How a single genetic mutation can cause autism

New research shows the precise cell mechanisms that leads to autism disorder, and an existing drug which might help thousands of people with autism.

Last December it was announced that more than 1,000 gene mutations in people with autism had been identified, but it was left unexplained how these particular mutations increased the risk for autism. Now, researchers at the University of North Carolina (UNC) School of Medicine have found how one disabled molecular switch in one gene can lead to the disorder, while duplication or triplication of the same switch can lead to Angelman Syndrome (AS).

AS is a classic example of genomic imprinting. It is caused by deletion or inactivation of genes on the mother's chromosome 15. The father's copy of chromosome 15, which may be normal, is imprinted and therefore silenced.
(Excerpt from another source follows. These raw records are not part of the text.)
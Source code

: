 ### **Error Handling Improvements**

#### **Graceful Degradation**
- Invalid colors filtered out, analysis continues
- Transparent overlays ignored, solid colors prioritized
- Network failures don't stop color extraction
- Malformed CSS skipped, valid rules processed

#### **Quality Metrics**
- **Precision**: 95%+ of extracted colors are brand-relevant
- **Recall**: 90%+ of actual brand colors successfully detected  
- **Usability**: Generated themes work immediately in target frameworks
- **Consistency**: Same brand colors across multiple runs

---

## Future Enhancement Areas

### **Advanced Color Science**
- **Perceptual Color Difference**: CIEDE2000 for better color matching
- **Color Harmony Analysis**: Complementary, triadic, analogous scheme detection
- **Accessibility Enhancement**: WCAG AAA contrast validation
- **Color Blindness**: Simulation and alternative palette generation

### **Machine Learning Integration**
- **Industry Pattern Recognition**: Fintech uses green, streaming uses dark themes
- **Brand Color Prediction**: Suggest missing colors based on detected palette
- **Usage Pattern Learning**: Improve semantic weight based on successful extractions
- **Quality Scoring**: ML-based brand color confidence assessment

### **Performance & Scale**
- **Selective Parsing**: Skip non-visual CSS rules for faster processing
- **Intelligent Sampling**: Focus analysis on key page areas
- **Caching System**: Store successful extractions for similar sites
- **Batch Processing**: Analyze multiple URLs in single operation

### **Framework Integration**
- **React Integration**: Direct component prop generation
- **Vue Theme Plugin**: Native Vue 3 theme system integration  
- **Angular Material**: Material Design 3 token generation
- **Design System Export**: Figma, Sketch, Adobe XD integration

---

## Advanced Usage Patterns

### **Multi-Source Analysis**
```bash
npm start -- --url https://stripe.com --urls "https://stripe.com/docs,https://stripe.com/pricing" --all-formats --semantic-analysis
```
The companion syndrome, Prader-Willi Syndrome, is caused by a similar loss of a father's inherited genes and a mother's genes being imprinted and also silenced.

Ubiquitin-protein ligase E3A, UBE3A, is an enzyme produced by the UBE3A gene, to tag proteins for removal. This is a normal process that maintains healthy cell function by removing damaged or unnecessary proteins. The ligase attaches a small marker, ubiquitin, to unneeded proteins. At that point, structures called proteasomes, recognize and digest any protein so tagged.

UBE3A is switched off when it is tagged with a phosphate molecule. Deleting the function of UBE3A therefore causes cellular chaos. One type of neurodevelopmental disorder that results from this malfunction is Angelman syndrome (AS).  However, duplicating or triplicating UBE3A keeps UBE3A perpetually switched on. As a result, UBE3A becomes hyperactive, creating abnormal dendritic spines all over neurons and results in autism.

The research is published in the journal Cell

"Genetic studies are showing that there will be about 1,000 genes linked to autism. This means you could mutate any one of them and get the disorder. We found how [just] one of these mutations works."

Mark Zylka PhD, Associate Professor, Cell Biology and Physiology, UNC Neuroscience Center, senior author of the paper.

Research was conducted on human cell lines and in mouse models, as Zylka had cells from previous research with an autism-linked UBE3A mutation patient. Sequencing genes from those cell samples - including cells from the child's parents - Zulka found that only the child had hyperactive UBE3A, not the parents. The child's regulatory switch was broken causing UBE3A to be perpetually switched on and ubiquitin not being attached to proteins needing to be destroyed.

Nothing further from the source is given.